# Task instructions
All entries below need to be written out exactly, but without their pictures.
━━━━━ Input material
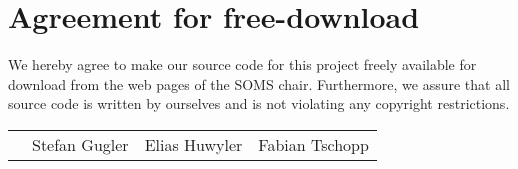 \section*{Agreement for free-download}
\bigskip
\bigskip

\large We hereby agree to make our source code for this project freely available for download from the web pages of the SOMS chair. Furthermore, we assure that all source code is written by ourselves and is not violating any copyright restrictions.

\begin{center}
	\bigskip
	\bigskip
	\begin{tabular}{@{}p{2cm}@{}p{4cm}@{}@{}p{4cm}@{}@{}p{4cm}@{}}
		\begin{minipage}{3cm}
		
		\end{minipage}
		&
		\begin{minipage}{6cm}
			\large Stefan Gugler
		\end{minipage}
		&
		\begin{minipage}{6cm}
			\large Elias Huwyler
		\end{minipage}
		&
		\begin{minipage}{6cm}
			\large Fabian Tschopp
		\end{minipage}
	\end{tabular}
\end{center}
━━━━━━━━━━
# Exercise output
 \section*{Agreement for free-download}
\bigskip
\bigskip

\large We hereby agree to make our source code for this project freely available for download from the web pages of the SOMS chair. Furthermore, we assure that all source code is written by ourselves and is not violating any copyright restrictions.

\begin{center}
	\bigskip
	\bigskip
	\begin{tabular}{@{}p{2cm}@{}p{4cm}@{}@{}p{4cm}@{}@{}p{4cm}@{}}
		\begin{minipage}{3cm}
		
		\end{minipage}
		&
		\begin{minipage}{6cm}
			\large Stefan Gugler
		\end{minipage}
		&
		\begin{minipage}{6cm}
			\large Elias Huwyler
		\end{minipage}
		&
		\begin{minipage}{6cm}
			\large Fabian Tschopp
		\end{minipage}
	\end{tabular}
\end{center}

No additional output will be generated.